Work instruction:
Each line in the entries below that holds the word "should" belongs in the answer.
· · · · ·
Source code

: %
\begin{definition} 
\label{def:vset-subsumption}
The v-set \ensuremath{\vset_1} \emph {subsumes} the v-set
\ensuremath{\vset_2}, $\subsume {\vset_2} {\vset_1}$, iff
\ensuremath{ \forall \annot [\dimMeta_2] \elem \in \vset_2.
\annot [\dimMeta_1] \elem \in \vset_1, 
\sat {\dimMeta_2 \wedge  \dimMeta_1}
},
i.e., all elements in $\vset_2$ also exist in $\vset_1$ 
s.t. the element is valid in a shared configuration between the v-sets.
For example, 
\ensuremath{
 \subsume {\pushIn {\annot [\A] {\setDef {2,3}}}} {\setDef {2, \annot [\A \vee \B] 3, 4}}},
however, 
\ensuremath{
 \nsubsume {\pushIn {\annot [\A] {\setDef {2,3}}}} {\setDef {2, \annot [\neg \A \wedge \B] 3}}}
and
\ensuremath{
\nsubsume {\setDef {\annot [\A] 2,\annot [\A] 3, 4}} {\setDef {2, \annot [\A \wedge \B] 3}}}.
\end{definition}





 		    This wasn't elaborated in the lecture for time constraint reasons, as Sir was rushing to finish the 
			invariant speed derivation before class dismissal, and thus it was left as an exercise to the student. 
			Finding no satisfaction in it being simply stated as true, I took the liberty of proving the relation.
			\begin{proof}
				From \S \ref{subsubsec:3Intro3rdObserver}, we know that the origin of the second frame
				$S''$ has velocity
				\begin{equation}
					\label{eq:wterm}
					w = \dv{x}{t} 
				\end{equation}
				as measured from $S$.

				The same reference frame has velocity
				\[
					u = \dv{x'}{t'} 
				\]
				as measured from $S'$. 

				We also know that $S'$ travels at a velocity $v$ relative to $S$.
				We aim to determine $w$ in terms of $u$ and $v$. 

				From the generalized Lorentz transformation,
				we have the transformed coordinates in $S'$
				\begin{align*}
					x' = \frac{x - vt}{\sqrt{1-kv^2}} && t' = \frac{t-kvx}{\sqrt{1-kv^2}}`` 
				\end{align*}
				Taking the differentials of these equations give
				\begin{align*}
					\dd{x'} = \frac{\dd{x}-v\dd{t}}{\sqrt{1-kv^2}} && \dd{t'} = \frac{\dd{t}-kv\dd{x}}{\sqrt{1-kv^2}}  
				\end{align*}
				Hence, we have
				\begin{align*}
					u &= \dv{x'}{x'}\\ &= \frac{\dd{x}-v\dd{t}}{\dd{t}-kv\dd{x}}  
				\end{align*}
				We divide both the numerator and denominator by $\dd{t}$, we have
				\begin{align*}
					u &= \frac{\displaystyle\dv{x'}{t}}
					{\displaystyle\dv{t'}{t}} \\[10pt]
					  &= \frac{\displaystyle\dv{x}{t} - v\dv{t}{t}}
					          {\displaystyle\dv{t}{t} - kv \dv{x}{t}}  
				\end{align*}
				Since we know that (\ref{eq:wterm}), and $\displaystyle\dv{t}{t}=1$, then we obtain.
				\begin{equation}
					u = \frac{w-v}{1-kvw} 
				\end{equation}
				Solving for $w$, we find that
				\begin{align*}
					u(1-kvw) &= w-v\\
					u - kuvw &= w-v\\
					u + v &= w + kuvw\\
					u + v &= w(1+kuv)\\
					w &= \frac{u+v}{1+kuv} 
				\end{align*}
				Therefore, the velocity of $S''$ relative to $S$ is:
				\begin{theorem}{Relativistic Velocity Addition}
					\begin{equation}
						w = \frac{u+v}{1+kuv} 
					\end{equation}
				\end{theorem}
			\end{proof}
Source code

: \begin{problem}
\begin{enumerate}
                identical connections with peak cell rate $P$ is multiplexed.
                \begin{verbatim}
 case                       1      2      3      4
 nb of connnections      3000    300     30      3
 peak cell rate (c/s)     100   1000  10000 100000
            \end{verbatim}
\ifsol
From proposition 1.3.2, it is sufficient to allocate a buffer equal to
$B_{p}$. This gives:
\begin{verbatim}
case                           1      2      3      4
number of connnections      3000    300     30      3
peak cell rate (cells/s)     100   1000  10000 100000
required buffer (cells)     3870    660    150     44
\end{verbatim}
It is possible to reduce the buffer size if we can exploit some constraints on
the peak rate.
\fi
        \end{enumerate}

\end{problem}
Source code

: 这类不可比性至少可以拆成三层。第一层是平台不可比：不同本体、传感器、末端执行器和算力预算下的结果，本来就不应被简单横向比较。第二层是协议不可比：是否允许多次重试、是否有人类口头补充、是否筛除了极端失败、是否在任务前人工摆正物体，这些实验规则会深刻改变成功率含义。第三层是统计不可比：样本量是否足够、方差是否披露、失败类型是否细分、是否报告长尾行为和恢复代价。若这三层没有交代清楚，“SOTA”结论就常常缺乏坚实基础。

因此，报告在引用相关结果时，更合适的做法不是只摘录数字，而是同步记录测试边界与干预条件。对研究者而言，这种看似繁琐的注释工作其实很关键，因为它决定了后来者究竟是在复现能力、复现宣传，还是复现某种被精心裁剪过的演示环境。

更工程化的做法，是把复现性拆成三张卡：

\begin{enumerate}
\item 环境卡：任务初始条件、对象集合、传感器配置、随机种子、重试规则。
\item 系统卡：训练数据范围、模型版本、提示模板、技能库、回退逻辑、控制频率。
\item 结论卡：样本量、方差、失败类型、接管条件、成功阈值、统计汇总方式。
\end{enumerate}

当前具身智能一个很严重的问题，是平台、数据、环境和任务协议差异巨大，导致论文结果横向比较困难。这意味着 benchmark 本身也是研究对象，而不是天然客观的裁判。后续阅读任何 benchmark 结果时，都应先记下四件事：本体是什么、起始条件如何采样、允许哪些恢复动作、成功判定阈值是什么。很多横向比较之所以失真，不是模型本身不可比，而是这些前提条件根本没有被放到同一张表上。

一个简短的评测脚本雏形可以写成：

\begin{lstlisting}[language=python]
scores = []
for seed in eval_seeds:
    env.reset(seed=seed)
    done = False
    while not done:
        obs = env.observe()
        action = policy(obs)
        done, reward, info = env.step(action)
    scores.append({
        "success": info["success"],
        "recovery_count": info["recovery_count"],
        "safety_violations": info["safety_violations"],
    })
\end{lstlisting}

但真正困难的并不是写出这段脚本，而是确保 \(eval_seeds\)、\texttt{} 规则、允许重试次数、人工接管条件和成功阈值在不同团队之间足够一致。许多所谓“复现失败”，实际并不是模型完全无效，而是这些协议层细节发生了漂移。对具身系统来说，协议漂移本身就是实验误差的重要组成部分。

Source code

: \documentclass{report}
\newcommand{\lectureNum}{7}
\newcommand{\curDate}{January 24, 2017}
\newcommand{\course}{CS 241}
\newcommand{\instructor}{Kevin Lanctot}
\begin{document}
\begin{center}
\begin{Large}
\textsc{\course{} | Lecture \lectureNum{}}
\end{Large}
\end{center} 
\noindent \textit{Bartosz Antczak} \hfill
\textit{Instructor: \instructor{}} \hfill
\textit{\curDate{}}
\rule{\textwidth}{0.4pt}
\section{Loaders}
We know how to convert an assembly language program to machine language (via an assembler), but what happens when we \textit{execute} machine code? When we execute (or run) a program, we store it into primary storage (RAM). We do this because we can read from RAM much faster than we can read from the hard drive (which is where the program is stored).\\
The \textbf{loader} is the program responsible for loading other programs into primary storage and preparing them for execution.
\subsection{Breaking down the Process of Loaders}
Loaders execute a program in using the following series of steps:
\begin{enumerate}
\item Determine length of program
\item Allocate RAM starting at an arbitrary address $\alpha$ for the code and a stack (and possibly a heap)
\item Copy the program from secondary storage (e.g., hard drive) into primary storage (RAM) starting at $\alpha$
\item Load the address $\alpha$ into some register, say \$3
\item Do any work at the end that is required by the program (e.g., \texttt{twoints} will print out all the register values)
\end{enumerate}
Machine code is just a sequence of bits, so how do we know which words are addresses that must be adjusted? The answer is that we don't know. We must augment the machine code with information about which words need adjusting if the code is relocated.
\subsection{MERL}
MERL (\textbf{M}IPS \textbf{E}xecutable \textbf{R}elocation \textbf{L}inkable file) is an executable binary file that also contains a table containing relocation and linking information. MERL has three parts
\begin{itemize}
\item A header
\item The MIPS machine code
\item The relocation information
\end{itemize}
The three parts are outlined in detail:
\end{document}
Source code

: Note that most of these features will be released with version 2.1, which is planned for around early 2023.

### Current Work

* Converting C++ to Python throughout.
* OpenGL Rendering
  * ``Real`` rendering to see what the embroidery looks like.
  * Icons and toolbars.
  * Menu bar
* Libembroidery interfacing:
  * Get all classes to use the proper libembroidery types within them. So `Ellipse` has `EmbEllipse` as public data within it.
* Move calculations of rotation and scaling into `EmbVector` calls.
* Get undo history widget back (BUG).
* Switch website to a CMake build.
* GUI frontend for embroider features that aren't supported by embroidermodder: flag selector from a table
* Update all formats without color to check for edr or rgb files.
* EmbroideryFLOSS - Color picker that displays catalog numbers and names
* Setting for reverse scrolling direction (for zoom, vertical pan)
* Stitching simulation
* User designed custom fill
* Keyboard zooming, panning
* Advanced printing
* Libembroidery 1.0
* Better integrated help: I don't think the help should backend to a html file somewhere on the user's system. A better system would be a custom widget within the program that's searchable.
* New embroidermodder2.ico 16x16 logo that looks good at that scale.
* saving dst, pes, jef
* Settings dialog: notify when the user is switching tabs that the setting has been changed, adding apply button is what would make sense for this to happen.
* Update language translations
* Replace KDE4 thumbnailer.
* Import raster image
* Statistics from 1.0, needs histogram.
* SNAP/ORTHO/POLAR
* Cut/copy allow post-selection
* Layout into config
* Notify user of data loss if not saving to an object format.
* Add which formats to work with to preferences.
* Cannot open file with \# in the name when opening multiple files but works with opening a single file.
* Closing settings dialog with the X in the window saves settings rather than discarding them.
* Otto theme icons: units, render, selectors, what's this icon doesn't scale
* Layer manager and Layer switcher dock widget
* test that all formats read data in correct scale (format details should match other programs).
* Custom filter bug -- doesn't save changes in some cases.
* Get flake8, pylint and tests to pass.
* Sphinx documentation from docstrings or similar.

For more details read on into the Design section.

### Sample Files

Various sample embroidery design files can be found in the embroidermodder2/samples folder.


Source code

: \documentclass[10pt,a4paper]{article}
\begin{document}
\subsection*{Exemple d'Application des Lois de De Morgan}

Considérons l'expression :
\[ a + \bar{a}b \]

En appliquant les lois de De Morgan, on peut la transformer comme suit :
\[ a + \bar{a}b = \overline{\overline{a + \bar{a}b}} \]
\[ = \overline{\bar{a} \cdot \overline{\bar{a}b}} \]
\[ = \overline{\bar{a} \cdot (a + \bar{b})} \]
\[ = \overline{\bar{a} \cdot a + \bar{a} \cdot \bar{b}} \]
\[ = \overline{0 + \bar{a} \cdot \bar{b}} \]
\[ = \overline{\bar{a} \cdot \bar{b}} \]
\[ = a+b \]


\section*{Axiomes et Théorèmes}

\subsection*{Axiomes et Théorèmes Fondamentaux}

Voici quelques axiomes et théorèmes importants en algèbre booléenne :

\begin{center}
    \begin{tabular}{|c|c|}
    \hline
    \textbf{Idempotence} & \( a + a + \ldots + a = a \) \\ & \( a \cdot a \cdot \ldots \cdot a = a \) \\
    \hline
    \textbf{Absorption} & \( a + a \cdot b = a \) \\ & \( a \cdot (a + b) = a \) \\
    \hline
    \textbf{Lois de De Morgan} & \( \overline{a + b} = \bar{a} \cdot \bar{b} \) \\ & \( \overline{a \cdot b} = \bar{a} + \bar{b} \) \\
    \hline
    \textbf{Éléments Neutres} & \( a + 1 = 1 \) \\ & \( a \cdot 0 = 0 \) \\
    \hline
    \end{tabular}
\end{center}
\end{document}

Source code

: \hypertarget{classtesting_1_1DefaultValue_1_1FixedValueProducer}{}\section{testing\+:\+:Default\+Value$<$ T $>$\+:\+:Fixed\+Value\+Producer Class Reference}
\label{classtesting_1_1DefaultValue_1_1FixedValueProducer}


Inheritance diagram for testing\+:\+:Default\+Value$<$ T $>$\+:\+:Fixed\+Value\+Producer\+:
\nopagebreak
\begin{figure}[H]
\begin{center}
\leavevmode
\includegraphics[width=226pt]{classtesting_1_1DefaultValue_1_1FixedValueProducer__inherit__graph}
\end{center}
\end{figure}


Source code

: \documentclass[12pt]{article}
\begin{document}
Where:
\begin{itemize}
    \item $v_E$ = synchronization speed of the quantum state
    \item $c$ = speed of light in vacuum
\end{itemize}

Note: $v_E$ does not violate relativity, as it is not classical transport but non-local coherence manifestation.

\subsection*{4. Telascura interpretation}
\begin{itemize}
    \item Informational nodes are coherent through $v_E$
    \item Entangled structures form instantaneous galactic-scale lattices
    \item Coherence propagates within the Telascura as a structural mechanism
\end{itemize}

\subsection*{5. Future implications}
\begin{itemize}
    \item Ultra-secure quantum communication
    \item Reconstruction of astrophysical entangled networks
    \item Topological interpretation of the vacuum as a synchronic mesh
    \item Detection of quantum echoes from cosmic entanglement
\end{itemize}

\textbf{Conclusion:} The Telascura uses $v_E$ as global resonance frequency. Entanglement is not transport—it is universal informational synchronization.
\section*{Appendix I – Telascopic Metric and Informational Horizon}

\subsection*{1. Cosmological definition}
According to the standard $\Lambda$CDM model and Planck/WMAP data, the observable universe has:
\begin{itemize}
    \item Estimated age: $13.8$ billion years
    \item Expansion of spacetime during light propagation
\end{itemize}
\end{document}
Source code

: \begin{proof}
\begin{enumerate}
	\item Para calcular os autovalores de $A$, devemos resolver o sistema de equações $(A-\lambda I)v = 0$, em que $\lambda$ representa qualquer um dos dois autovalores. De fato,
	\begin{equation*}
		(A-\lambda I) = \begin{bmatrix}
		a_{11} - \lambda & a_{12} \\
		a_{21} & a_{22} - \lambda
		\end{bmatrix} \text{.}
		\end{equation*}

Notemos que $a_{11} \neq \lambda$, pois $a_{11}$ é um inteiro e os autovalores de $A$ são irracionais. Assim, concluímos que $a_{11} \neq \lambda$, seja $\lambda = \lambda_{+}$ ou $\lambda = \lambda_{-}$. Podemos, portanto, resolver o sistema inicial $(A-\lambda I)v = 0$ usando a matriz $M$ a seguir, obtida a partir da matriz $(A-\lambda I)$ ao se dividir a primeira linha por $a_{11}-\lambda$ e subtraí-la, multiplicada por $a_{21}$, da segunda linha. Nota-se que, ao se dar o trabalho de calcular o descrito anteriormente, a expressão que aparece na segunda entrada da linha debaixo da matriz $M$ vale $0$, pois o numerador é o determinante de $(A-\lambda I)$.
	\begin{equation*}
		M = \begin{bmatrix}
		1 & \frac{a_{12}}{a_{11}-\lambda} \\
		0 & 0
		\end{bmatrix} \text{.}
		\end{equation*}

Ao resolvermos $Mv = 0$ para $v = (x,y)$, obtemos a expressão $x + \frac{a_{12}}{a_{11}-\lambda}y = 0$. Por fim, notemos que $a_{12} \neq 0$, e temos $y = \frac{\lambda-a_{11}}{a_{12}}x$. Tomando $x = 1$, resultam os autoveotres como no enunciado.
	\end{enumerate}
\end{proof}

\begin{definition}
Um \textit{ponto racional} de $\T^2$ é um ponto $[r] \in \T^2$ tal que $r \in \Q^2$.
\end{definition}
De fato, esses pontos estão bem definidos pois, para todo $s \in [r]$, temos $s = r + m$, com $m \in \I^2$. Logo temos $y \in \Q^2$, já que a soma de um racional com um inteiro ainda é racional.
· · · · ·
Answer below:
* Better integrated help: I don't think the help should backend to a html file somewhere on the user's system. A better system would be a custom widget within the program that's searchable.
* test that all formats read data in correct scale (format details should match other programs).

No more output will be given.